Apparently the owls felt the same way. One by one, they elected to leave the wagons, choosing instead to ride on the backs of the badgers. As soon as the first one hopped aboard, two more followed suit, the trio forming a crowded bundle swaying atop Bruce’s back. The remaining two owls hooted indignantly and tried to fling themselves on to Bruce as well, despite there clearly not being enough room. Both splashed gracelessly into the swamp.
Finally accepting that Bruce’s back was all booked up, they each floundered toward different badgers and climbed aboard, shaking mud and algae from their feathers and muttering to themselves in a way that sounded remarkably similar to the gnomes’ earlier grumbling.
Benin still complained with every squelching step. The misty air plastered his hair to his head whenever his fire aura was deactivated. Pyra spent her days huddled on top of his satchel, claws digging into the canvas as she stared down mistrustfully at the marshy ground, growling and snapping at every insect that dared fly by. Even Coll was grumbling; apparently this environment was a haven for rust, and he was running low on oil for his weapons and armor.
Though I’d tried to remain positive, I found myself becoming dragged down by the pervading negativity and the oppressive atmosphere of the marsh. On top of that, the constantly counting timer—now in single digits—prompted even more worrying thoughts.
What if the timer ran out while we were still stuck trudging through these godsforsaken marshes?
The hostile environment would be its own defense against external enemies, true, but that didn’t really matter if we couldn’t survive it ourselves. How long until I’d be able to use exodus again if that happened?
I thought to ask Bekkit, but decided I didn’t want to know the answer. Besides, giving voice to the possibility of failure would only make it feel more imminent. It was better to just push it down and hope for the best.
Ket tried to bolster my morale by reassuring me that this was simply the darkness before the dawn. I didn’t really understand this phrase; since the darkness had always been my home, to me this felt more ominous than reassuring—similarly to another phrase she’d taught me, “the calm before the storm.” But hopefully it meant this was the last leg of the forest before we’d emerge among the mountains. The trees were growing even sparser, which I hoped was a sign that we were finally nearing the forest’s edge.
I couldn’t wait for us to find a suitable new home and rest in safety once more. It felt like forever since we’d been able to truly relax. Here in particular, my denizens rested fitfully if at all.
Even the children had picked up on the growing tension. They constantly glanced over their shoulders and out into the darkness. It was as though my denizens shared my suspicion, which was rapidly becoming a conviction.
We were being watched.
Forty-Five
Out of the Woods
Corey
“The good news is, we’re almost out of the woods.”
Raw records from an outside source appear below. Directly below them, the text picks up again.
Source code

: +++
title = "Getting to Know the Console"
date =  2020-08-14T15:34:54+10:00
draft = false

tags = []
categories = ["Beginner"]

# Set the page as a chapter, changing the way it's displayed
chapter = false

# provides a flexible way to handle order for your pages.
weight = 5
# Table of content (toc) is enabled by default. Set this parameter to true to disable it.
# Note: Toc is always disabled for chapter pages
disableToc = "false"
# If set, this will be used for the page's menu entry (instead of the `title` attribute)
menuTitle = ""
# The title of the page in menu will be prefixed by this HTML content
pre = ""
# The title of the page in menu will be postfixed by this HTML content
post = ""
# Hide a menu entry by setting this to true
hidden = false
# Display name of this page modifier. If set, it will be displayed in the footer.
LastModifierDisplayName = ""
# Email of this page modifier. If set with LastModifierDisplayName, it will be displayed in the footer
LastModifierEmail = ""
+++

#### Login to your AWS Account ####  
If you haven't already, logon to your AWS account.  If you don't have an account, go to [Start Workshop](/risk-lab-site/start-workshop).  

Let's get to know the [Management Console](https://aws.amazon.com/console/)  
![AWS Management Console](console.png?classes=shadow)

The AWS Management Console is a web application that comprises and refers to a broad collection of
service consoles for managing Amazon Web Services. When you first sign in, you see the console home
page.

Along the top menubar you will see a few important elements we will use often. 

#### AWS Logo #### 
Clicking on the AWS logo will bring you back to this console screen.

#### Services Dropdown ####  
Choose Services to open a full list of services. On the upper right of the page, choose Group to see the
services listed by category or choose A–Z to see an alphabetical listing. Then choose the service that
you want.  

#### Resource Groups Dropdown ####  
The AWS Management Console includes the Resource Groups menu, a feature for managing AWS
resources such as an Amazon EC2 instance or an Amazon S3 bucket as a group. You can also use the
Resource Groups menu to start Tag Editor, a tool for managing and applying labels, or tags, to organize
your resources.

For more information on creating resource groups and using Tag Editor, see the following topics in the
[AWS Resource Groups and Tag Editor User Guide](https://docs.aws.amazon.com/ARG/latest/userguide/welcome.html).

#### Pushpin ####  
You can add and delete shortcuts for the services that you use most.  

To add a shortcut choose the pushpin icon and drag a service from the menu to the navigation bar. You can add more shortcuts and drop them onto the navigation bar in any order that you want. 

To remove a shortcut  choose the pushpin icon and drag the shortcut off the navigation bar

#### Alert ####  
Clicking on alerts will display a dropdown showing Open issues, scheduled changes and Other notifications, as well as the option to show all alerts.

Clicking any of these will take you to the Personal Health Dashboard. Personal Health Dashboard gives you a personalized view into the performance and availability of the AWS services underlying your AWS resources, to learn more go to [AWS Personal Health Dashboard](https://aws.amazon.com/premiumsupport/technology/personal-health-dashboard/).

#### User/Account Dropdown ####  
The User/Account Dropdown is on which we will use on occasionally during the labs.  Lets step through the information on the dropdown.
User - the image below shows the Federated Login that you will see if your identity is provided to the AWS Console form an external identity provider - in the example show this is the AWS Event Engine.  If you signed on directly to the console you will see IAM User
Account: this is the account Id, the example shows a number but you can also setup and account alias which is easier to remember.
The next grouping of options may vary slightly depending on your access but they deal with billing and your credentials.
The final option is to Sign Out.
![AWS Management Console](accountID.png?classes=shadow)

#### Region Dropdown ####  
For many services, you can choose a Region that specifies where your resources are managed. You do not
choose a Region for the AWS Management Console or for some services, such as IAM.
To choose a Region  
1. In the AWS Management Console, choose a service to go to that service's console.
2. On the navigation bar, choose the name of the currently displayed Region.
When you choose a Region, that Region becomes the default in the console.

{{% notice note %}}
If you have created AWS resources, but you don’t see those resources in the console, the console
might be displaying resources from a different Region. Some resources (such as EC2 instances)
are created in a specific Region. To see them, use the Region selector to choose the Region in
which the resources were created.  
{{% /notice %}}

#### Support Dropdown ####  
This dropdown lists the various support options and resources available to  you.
We’d stopped for our third rest of the day. Coll had taken out the crumpled map yet again and was pointing at where he guessed us to be.
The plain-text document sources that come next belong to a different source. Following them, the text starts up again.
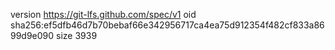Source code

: version https://git-lfs.github.com/spec/v1
oid sha256:ef5dfb46d7b70bebaf66e342956717ca4ea75d912354f482cf833a8699d9e090
size 3939
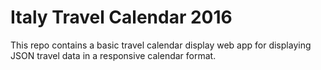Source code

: # Italy Travel Calendar 2016

This repo contains a basic travel calendar display web app for displaying JSON travel data in a responsive calendar format.
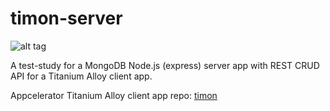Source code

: timon-server
===

![alt tag](http://www.nationalgeographic.it/images/2010/03/22/131940827-media-409e5990-3b7a-4859-b262-b7ec7f86f724.jpg)


A test-study for a MongoDB Node.js (express) server app with REST CRUD API for a Titanium Alloy client app.

Appcelerator Titanium Alloy client app repo: [timon](https://github.com/tripitakit/timon)

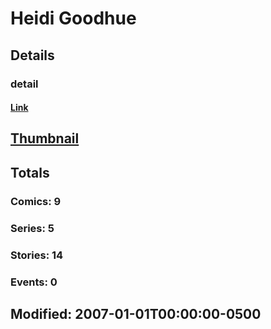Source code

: # Heidi  Goodhue 
## Details
### detail
#### [Link](http://marvel.com/comics/creators/3530/heidi_goodhue?utm_campaign=apiRef&utm_source=225578a89fc76f3d20fbffda5d17a88d)
## [Thumbnail](http://i.annihil.us/u/prod/marvel/i/mg/b/40/image_not_available.jpg)
## Totals
### Comics: 9
### Series: 5
### Stories: 14
### Events: 0
## Modified: 2007-01-01T00:00:00-0500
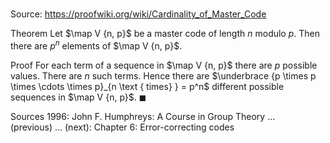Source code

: # 

Source: https://proofwiki.org/wiki/Cardinality_of_Master_Code

Theorem
Let $\map V {n, p}$ be a master code of length $n$ modulo $p$.
Then there are $p^n$ elements of $\map V {n, p}$.


Proof
For each term of a sequence in $\map V {n, p}$ there are $p$ possible values.
There are $n$ such terms.
Hence there are $\underbrace {p \times p \times \cdots \times p}_{n \text { times} } = p^n$ different possible sequences in $\map V {n, p}$.
$\blacksquare$


Sources
1996: John F. Humphreys: A Course in Group Theory ... (previous) ... (next): Chapter $6$: Error-correcting codes




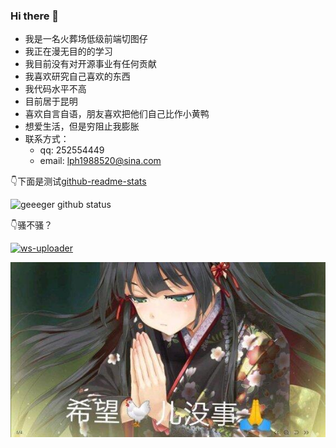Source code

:### Hi there 👋

<!--
**geeeger/geeeger** is a ✨ _special_ ✨ repository because its `README.md` (this file) appears on your GitHub profile.

Here are some ideas to get you started:

- 🔭 I’m currently working on ...
- 🌱 I’m currently learning ...
- 👯 I’m looking to collaborate on ...
- 🤔 I’m looking for help with ...
- 💬 Ask me about ...
- 📫 How to reach me: ...
- 😄 Pronouns: ...
- ⚡ Fun fact: ...
-->

+ 我是一名火葬场低级前端切图仔
+ 我正在漫无目的的学习
+ 我目前没有对开源事业有任何贡献
+ 我喜欢研究自己喜欢的东西
+ 我代码水平不高
+ 目前居于昆明
+ 喜欢自言自语，朋友喜欢把他们自己比作小黄鸭
+ 想爱生活，但是穷阻止我膨胀
+ 联系方式：
  + qq: 252554449
  + email: lph1988520@sina.com

👇下面是测试[github-readme-stats](https://github.com/anuraghazra/github-readme-stats)

![geeeger github status](https://github-readme-stats.vercel.app/api?username=geeeger&show_icons=true)

👇骚不骚？

[![ws-uploader](https://github-readme-stats.vercel.app/api/pin?username=geeeger&repo=ws-uploader&title_color=c65495&icon_color=c65495&text_color=5c969b&bg_color=ffc0cb)](https://github.com/geeeger/ws-uploader)


![](https://raw.githubusercontent.com/geeeger/geeeger/master/mercy.jpg)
“And what’s the bad news?” Benin asked him.
“What bad news?”
“Well, when you start by saying ‘The good news is…’ it implies there’s also bad news.”
“Oh. Well, there isn’t.”
Benin rolled his eyes. He seemed even more on edge than usual. Like me, he was clearly expecting something bad to happen before we got out; for the marsh to make one last effort to keep us from escaping its cold, damp embrace. For the storm that followed the calm,, or however the phrase went.